Folle o lucido?

Sarebbe stata la fine per Lucky se fossero stati sulla Terra.

Lucky aveva percepito chiaramente nella voce dell'ingegnere la follia montare fino all'esasperazione. Si era messo in guardia, aspettandosi un crollo nervoso, un gesto inconsulto dettato dalla violenza che traspariva dalle parole ansimanti del giovane. Eppure non aveva previsto quell'improvvisa aggressione con il disintegratore.

Quando la mano di Mindes aveva repentinamente afferrato l'arma, Lucky si era buttato di lato. Sulla Terra quella reazione sarebbe stata troppo lenta.

Ma su Mercurio la situazione era diversa. Su quel pianeta la gravità era due quinti di quella terrestre e la spinta dei muscoli aveva lanciato il suo corpo insolitamente leggero, pur con la tuta che indossava, a buona distanza. Mindes, poco assuefatto alla bassa gravità, incespicò mentre si voltava di scatto, troppo in fretta perché il disintegratore potesse seguire la traiettoria di Lucky.

In tal modo il campo di energia andò a colpire il nudo terreno, a poche spanne dal corpo di Lucky, aprendo nella gelida roccia un cratere profondo almeno trenta centimetri.

Prima che Mindes potesse riprendere l'equilibrio e sparare di nuovo, Bigman lo aveva agganciato lanciandosi in un lungo, lento placcaggio eseguito con l'agilità naturale di un nativo di Marte abituatissimo alla bassa gravità.

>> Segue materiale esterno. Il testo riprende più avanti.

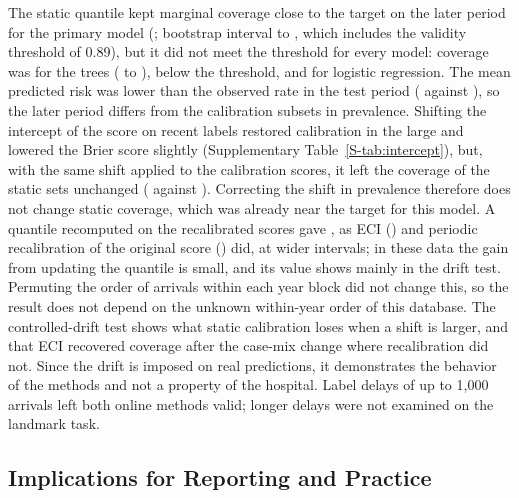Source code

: The static quantile kept marginal coverage close to the target on the later period for the primary model (\RVIntCovStatic{}; bootstrap interval \RVStaticBootHybLo{} to \RVStaticBootHybHi{}, which includes the validity threshold of 0.89), but it did not meet the threshold for every model: coverage was \RVOtherXgbStaticCov{} for the trees (\RVStaticBootXgbLo{} to \RVStaticBootXgbHi{}), below the threshold, and \RVOtherLrStaticCov{} for logistic regression. The mean predicted risk was lower than
the observed rate in the test period (\RVCalMeanPredEndToEnd{} against \RVCalObserved{}), so the later period differs from the calibration subsets in prevalence. Shifting the intercept of the score on recent labels restored calibration in the large and lowered the Brier score slightly (Supplementary Table~\ref{S-tab:intercept}), but, with the same shift applied to the calibration scores, it left the coverage of the static sets unchanged (\RVIrCovOne{} against \RVIrCovOrig{}). Correcting the shift in prevalence therefore does not change static coverage, which was already near the target for this model. A quantile recomputed on the recalibrated scores gave \RVIrCovTwo{}, as ECI (\RVIntCovEci{}) and periodic recalibration of the original score (\RVIntCovRecalTen{}) did, at wider intervals; in these data the gain from updating the quantile is small, and its value shows mainly in the drift test. Permuting the order of arrivals within each year block did not change this, so the result does not depend on the unknown within-year order of this
database. The controlled-drift test shows what static calibration loses when a shift is larger, and that ECI recovered coverage after the case-mix change where
recalibration did not. Since the drift is imposed on real predictions, it demonstrates the behavior of the methods and not a property of the hospital. Label delays of up
to 1{,}000 arrivals left both online methods valid; longer delays were not examined on the landmark task.

\subsection{Implications for Reporting and Practice}

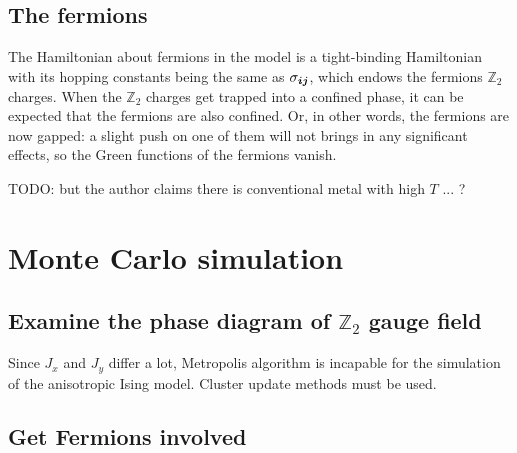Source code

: \documentclass[hyperref, a4paper]{article}
\begin{document}
\subsection{The fermions}

The Hamiltonian about fermions in the model is a tight-binding Hamiltonian with its hopping constants being the same as $\sigma_{\vb*{i} \vb*{j}}$, which endows the fermions $\mathbb{Z}_2$ charges.
When the $\mathbb{Z}_2$ charges get trapped into a confined phase, it can be expected that the fermions are also confined.
Or, in other words, the fermions are now gapped: a slight push on one of them will not brings in any significant effects, so the Green functions of the fermions vanish.

TODO: but the author claims there is conventional metal with high $T$ ... ?

\section{Monte Carlo simulation}

\subsection{Examine the phase diagram of $\mathbb{Z}_2$ gauge field}

Since $J_x$ and $J_y$ differ a lot, Metropolis algorithm is incapable for the simulation of the anisotropic Ising model.
Cluster update methods must be used.

\subsection{Get Fermions involved}


 
\end{document}
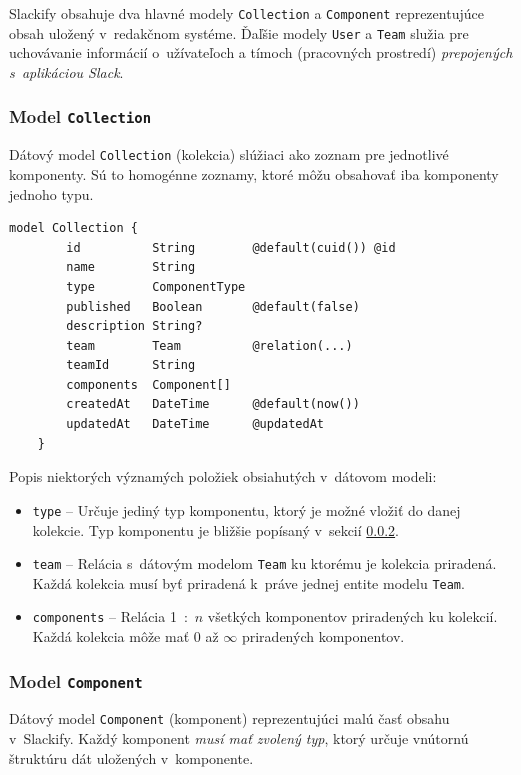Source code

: \noindent Slackify obsahuje dva hlavné modely \texttt{Collection} a \texttt{Component} reprezentujúce obsah uložený v~redakčnom systéme. Ďaľšie modely \texttt{User} a \texttt{Team} služia pre uchovávanie informácií o~užívateľoch a tímoch (pracovných prostredí) \emph{prepojených s~aplikáciou Slack}.

\subsubsection{Model \texttt{Collection}}
Dátový model \texttt{Collection} (kolekcia) slúžiaci ako zoznam pre jednotlivé komponenty. Sú to homogénne zoznamy, ktoré môžu obsahovať iba komponenty jednoho typu. \\

\begin{lstlisting}[caption=Dátový model \texttt{Collection} v~konfiguračnom súbore \texttt{prisma}.]
	model Collection {
		id          String        @default(cuid()) @id
		name        String
		type        ComponentType
		published   Boolean       @default(false)
		description String?
		team        Team          @relation(...)
		teamId      String
		components  Component[]
		createdAt   DateTime      @default(now())
		updatedAt   DateTime      @updatedAt
	}
\end{lstlisting}

\medskip

\noindent Popis niektorých významých položiek obsiahutých v~dátovom modeli:

\begin{itemize}
	\item \texttt{type} -- Určuje jediný typ komponentu, ktorý je možné vložiť do danej kolekcie. Typ komponentu je bližšie popísaný v~sekcií \ref{impl:model:component}.
	\item \texttt{team} -- Relácia s~dátovým modelom \texttt{Team} ku ktorému je kolekcia priradená. Každá kolekcia musí byť priradená k~práve jednej entite modelu \texttt{Team}.
	\item \texttt{components} -- Relácia 1~:~$n$ všetkých komponentov priradených ku kolekcií. Každá kolekcia môže mať 0 až $\infty$ priradených komponentov.
\end{itemize}

\subsubsection{Model \texttt{Component}}
\label{impl:model:component}
Dátový model \texttt{Component} (komponent) reprezentujúci malú časť obsahu v~Slackify. Každý komponent \emph{musí mať zvolený typ}, ktorý určuje vnútornú štruktúru dát uložených v~komponente. \\

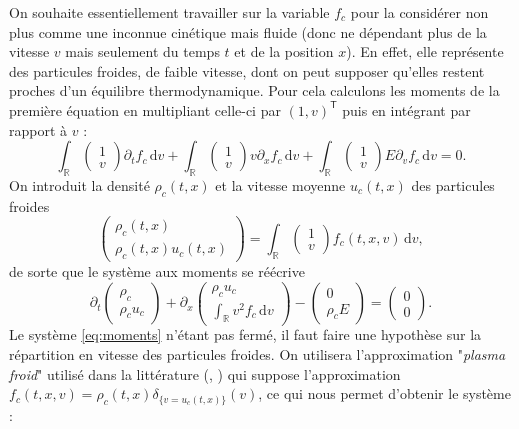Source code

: On souhaite essentiellement travailler sur la variable $f_c$ pour la considérer non plus comme une inconnue cinétique mais fluide (donc ne dépendant plus de la vitesse $v$ mais seulement du temps $t$ et de la position $x$). En effet, elle représente des particules froides, de faible vitesse, dont on peut supposer qu'elles restent proches d'un équilibre thermodynamique. Pour cela calculons les moments de la première équation en multipliant celle-ci par $(1,v)^{\textsf{T}}$ puis en intégrant par rapport à $v$ :
$$
  \int_{\mathbb{R}} \begin{pmatrix}1 \\ v\end{pmatrix} \partial_tf_c\,\mathrm{d}v
  + \int_{\mathbb{R}} \begin{pmatrix}1 \\ v\end{pmatrix} v\partial_xf_c\,\mathrm{d}v
  + \int_{\mathbb{R}} \begin{pmatrix}1 \\ v\end{pmatrix} E\partial_vf_c\,\mathrm{d}v = 0. 
$$
On introduit la densité $\rho_c(t, x)$ et la vitesse moyenne $u_c(t, x)$ des particules froides
$$
\begin{pmatrix}\rho_c(t, x) \\ \rho_c(t, x) u_c(t, x)\end{pmatrix}
= 
\int_{\mathbb{R}} \begin{pmatrix}1 \\ v\end{pmatrix}f_c(t, x, v)\,\mathrm{d}v,   
$$
de sorte que le système aux moments se réécrive
\begin{equation}
  \partial_t \begin{pmatrix}\rho_c \\ \rho_c u_c \end{pmatrix}
  + \partial_x \begin{pmatrix} \rho_c u_c \\  \int_{\mathbb{R}} v^2 f_c \,\mathrm{d}v \end{pmatrix}
  - \begin{pmatrix} 0 \\ \rho_c E \end{pmatrix}
  = \begin{pmatrix} 0 \\ 0 \end{pmatrix}.
\label{eq:moments}
\end{equation}
Le système \eqref{eq:moments} n'étant pas fermé, il faut faire une hypothèse sur la répartition en vitesse des particules froides. On utilisera l'approximation "\emph{plasma froid}" utilisé dans la littérature (\cite{Tronci:2014}, \cite{Holderied:2019}) qui suppose l'approximation $f_c(t,x,v) = \rho_c(t,x)\delta_{\{v=u_c(t,x)\}}(v)$, ce qui nous permet d'obtenir le système :
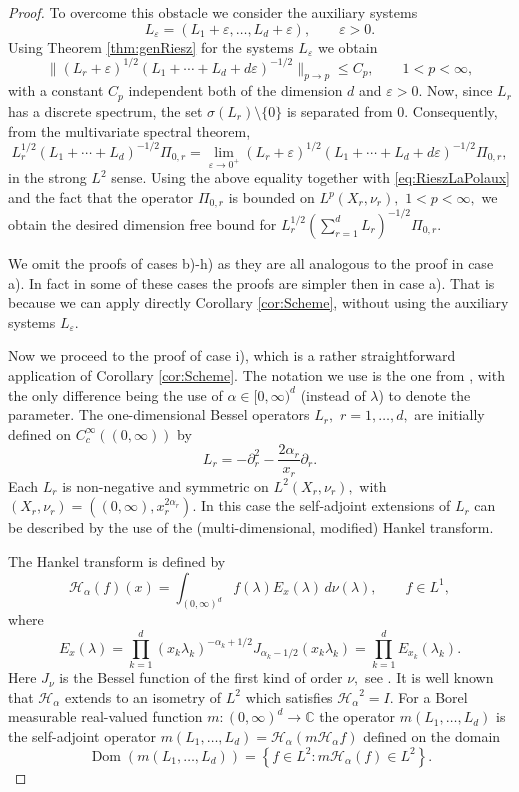 \documentclass[leqno,12pt]{amsart}
\theoremstyle{definition}
\theoremstyle{remark}
\begin{document}
\begin{proof}
To overcome this obstacle we consider the auxiliary systems $$L_{\varepsilon}=(L_1+\varepsilon,\ldots,L_d+\varepsilon),\qquad \varepsilon>0.$$ Using Theorem \ref{thm:genRiesz} for the systems $L_{\varepsilon}$ we obtain
\begin{equation}
\label{eq:RieszLaPolaux}
\|(L_r+\varepsilon)^{1/2}(L_1+\cdots+L_d+d\varepsilon)^{-1/2}\|_{p\to p}\leq C_{p}, \qquad 1<p<\infty,
\end{equation}
with a constant $C_p$ independent both of the dimension $d$ and $\varepsilon>0.$ Now, since $L_r$ has a discrete spectrum, the set $\sigma(L_r)\setminus\{0\}$ is separated from $0.$ Consequently, from the multivariate spectral theorem,
\begin{equation}\label{eq:RieszHelimit}L_r^{1/2}(L_1+\cdots +L_d)^{-1/2}\Pi_{0,r}=\lim_{\varepsilon\to 0^+}(L_r+\varepsilon)^{1/2}(L_1+\cdots+L_d+d\varepsilon)^{-1/2}\Pi_{0,r},\end{equation}
in the strong $L^2$ sense. Using the above equality together with \eqref{eq:RieszLaPolaux} and the fact that the operator $\Pi_{0,r}$ is bounded on $L^p(X_r,\nu_r),$ $1<p<\infty,$ we obtain the desired dimension free bound for $L_r^{1/2}(\sum_{r=1}^d L_r)^{-1/2}\Pi_{0,r}.$

We omit the proofs of cases b)-h) as they are all analogous to the proof in case a). In fact in some of these cases the proofs are simpler then in case a). That is because we can apply directly Corollary \ref{cor:Scheme}, without using the auxiliary systems $L_{\varepsilon}.$

Now we proceed to the proof of case i), which is a rather straightforward application of Corollary \ref{cor:Scheme}. The notation we use is the one from \cite{Bet1}, with the only difference being the use of $\alpha\in[0,\infty)^d$ (instead of ${\lambda}$) to denote the parameter. The one-dimensional Bessel operators $L_r,$ $r=1,\ldots,d,$ are initially defined on $C_c^{\infty}((0,\infty))$ by $$ L_r=-\partial_r^2-\frac{2\alpha_r}{x_r}\partial_r.$$ Each $L_r$ is non-negative and symmetric on $L^2(X_r,\nu_r),$ with $(X_r,\nu_r)=((0,\infty),x_r^{2\alpha_r}).$ In this case the self-adjoint extensions of $L_r$ can be described by the use of the (multi-dimensional, modified) Hankel transform.

The Hankel transform is defined by
\begin{equation*}
{\mathcal{H}_{\alpha}} (f)(x)=\int_{(0,\infty)^d} f({\lambda}) E_{x}({\lambda})\,d\nu({\lambda}), \qquad f\in L^1,
\end{equation*}
where $$E_{x}({\lambda})=\prod_{k=1}^d (x_k {\lambda}_k)^{-\alpha_k+1/2}J_{\alpha_k-1/2}(x_k {\lambda}_k)=\prod_{k=1}^dE_{x_k}({\lambda}_k).$$ Here $J_{\nu}$ is the Bessel function of the first kind of order $\nu,$ see \cite[Chapter 5]{Leb}.
It is well known that ${\mathcal{H}_{\alpha}}$ extends to an isometry of $L^2$ which satisfies ${\mathcal{H}_{\alpha}}^2=I.$ For a Borel measurable real-valued function $m:(0,\infty)^d\to \mathbb{C}$ the operator $m(L_1,\ldots,L_d)$ is the self-adjoint operator $m(L_1,\ldots,L_d)={\mathcal{H}_{\alpha}}(m{\mathcal{H}_{\alpha}} f)$ defined on the domain $$\operatorname{Dom}(m(L_1,\ldots,L_d))=\left\{f\in L^2\colon m{\mathcal{H}_{\alpha}}(f)\in L^2\right\}.$$


\end{proof}
\end{document}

Mindes finì a terra con un urlo acuto e poi tacque, forse perché con la caduta aveva perso i sensi, o forse come conseguenza della crisi emotiva.

Bigman comunque non prese in considerazione tali possibilità. «Fa la commedia» strepitò con gran passione. «Questo lurido scalzacani si finge morto.» Aveva strappato il disintegratore dalla mano inerte dell'ingegnere e adesso glielo puntava contro la testa.

«Non te lo sognare, Bigman» ordinò seccamente Lucky.

Bigman esitò. «Ma ha cercato di farti la pelle, Lucky!» Era ovvio che il piccolo marziano non sarebbe stato altrettanto furibondo se fosse stato lui stesso a essere minacciato. A ogni modo si tirò indietro.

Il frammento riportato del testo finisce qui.